There are also flexibilities such as multipliers and statistical transfers between member states. In earlier iterations of RED, certain fuels counted more than once toward targets. While the 1% RFNBO subtarget is defined in physical energy terms, member state accounting practices and credit trading systems can lower the effective physical volume of RFNBO molecules required domestically. Compliance becomes a matter of credit optimization rather than molecule flows.

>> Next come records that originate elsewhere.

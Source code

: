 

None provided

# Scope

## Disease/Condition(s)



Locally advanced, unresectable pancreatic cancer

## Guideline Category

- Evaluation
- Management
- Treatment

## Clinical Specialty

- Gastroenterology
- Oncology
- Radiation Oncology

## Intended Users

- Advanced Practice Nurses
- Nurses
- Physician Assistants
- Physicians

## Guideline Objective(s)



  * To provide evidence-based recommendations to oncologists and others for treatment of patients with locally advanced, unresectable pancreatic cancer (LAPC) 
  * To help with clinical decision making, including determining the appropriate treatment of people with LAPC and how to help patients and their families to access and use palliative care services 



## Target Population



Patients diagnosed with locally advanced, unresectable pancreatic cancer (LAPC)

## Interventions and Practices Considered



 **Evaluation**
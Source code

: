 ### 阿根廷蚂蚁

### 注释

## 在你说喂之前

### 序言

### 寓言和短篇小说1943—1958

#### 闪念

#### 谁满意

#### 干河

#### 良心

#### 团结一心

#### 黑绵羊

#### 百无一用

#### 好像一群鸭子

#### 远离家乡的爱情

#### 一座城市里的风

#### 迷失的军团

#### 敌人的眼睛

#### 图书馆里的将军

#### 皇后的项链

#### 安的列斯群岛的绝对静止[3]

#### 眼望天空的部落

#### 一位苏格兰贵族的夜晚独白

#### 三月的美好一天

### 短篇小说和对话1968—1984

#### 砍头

When these pathways are viewed together, the physical amount of hydrogen that must be delivered into vehicle tanks to meet the 1% subtarget—which the EU is far from on track to meet—may be far smaller than headline interpretations suggest. A member state could likely meet all of its RFNBO obligation through biofuel treatment with green hydrogen, refinery displacement of gray hydrogen and renewable electricity vehicle charging credits, with no deployment of hydrogen vehicles. That outcome aligns with operator demand signals. Fleet managers buy trucks based on total cost of ownership. Surveys by German research institutes show battery electric trucks are preferred when charging access is available. Hydrogen rail projects in several Länder have been scaled back in favor of battery multiple units. The market is voting with capital.
This brings the discussion back to Germany’s push to double RFNBO targets. Doubling the subtarget from 1% to 2% would increase the nominal requirement for renewable hydrogen or hydrogen-derived fuels. It would not change the underlying cost differential between hydrogen and electricity. Member States facing higher obligations would look for the lowest-cost compliance routes available within the rules.

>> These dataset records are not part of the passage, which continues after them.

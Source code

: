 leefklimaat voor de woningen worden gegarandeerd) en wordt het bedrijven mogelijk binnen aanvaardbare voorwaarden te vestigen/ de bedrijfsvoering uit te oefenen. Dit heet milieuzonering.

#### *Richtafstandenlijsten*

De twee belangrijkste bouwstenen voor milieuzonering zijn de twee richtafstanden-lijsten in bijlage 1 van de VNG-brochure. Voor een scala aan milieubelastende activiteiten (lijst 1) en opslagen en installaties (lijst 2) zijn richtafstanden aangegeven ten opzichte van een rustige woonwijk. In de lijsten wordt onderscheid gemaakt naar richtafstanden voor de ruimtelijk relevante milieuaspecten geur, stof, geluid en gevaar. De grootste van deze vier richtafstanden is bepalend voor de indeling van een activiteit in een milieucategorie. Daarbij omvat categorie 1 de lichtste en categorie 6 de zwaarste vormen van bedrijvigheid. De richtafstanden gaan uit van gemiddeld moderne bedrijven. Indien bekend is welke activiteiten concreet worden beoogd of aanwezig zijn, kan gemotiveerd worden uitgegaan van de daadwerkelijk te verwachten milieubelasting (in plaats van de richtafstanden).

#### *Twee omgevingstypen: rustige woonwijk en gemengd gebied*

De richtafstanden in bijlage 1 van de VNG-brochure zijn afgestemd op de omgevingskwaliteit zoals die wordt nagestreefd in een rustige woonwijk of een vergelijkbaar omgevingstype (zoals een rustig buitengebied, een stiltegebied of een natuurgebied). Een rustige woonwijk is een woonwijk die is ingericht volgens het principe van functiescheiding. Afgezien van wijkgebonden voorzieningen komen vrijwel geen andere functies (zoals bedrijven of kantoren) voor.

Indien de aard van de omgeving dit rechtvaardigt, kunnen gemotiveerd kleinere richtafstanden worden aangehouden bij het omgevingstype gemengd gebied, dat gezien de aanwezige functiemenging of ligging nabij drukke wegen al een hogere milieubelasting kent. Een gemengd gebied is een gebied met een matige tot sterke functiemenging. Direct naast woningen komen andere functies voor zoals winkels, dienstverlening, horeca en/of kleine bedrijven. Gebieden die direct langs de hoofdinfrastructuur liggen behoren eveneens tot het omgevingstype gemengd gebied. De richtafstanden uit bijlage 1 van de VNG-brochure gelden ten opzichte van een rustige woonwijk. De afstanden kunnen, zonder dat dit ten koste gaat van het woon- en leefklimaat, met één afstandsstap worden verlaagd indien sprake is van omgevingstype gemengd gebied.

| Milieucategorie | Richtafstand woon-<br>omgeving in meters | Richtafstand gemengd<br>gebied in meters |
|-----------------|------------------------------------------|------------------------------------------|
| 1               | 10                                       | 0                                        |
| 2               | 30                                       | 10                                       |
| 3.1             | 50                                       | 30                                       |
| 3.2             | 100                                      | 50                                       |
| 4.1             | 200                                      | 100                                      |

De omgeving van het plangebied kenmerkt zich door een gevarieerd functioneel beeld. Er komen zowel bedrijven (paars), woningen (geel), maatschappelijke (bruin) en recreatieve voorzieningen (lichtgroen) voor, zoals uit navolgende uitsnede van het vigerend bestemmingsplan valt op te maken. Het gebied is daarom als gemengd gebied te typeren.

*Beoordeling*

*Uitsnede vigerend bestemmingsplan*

Policy design matters. If targets are raised without tightening rules around credit substitution—something to be hoped for—, the likely outcome is more refinery hydrogen substitution and more renewable electricity credit generation. That reduces refinery emissions and accelerates EV deployment, both of which are positive developments. It does not validate a broad buildout of hydrogen fueling infrastructure for road transport. The arithmetic continues to favor direct electrification for most light and medium duty vehicles and an increasing share of heavy duty applications. Personally, my discovery of the loopholes allowing sensible transportation repowering alternatives to count for RFNBO requirements makes me think that very smart policy makers were working around Germany’s Gruppendenken around hydrogen to pay lip service to it while allowing real decarbonization that made economic sense to proceed more rapidly.

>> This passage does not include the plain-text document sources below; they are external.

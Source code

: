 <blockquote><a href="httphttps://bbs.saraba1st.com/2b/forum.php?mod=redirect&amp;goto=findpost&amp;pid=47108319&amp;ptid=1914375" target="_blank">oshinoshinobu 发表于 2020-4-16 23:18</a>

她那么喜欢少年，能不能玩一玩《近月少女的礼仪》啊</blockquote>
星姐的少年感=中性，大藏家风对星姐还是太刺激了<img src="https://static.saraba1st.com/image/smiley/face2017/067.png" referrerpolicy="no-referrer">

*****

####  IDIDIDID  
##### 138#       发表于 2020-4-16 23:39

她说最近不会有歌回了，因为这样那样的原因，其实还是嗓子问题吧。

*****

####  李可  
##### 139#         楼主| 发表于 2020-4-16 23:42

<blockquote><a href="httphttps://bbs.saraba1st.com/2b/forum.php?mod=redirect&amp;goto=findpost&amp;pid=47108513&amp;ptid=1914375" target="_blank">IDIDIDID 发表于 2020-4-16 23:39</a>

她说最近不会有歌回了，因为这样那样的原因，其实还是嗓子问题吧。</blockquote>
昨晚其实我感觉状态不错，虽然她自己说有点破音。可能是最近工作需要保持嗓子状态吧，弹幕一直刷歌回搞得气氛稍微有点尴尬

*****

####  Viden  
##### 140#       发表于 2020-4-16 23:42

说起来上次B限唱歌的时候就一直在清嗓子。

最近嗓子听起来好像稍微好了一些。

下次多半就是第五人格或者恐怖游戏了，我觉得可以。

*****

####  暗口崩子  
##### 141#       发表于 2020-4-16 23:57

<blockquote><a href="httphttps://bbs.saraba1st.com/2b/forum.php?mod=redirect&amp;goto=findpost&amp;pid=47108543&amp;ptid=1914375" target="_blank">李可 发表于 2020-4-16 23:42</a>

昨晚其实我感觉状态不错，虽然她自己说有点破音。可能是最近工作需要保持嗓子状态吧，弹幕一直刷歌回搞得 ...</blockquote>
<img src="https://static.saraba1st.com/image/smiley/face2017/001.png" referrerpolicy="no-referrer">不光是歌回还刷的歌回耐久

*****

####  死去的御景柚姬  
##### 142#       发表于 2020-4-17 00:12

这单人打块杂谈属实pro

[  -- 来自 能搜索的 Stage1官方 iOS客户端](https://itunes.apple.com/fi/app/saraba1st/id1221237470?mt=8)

If Germany succeeds in persuading the EU to double RFNBO targets, the most probable response from member states will be pragmatic. National policies will focus on biofuel processing with renewable hydrogen, incremental refinery upgrades at sites expected to endure as petrochemical manufacturers, and expanded renewable electricity crediting for EV charging. These approaches allow compliance without committing to large scale hydrogen for energy in transport. The risk is not that Europe will be flooded with hydrogen trucks with the attendant major costs. The risk is a softer one that keeps policy debates anchored in a vision of hydrogen as a broad energy carrier, while compliance practice moves quietly toward electrification and selective industrial use. Europe needs to face reality rather than finding ways to creatively comply with fantasy.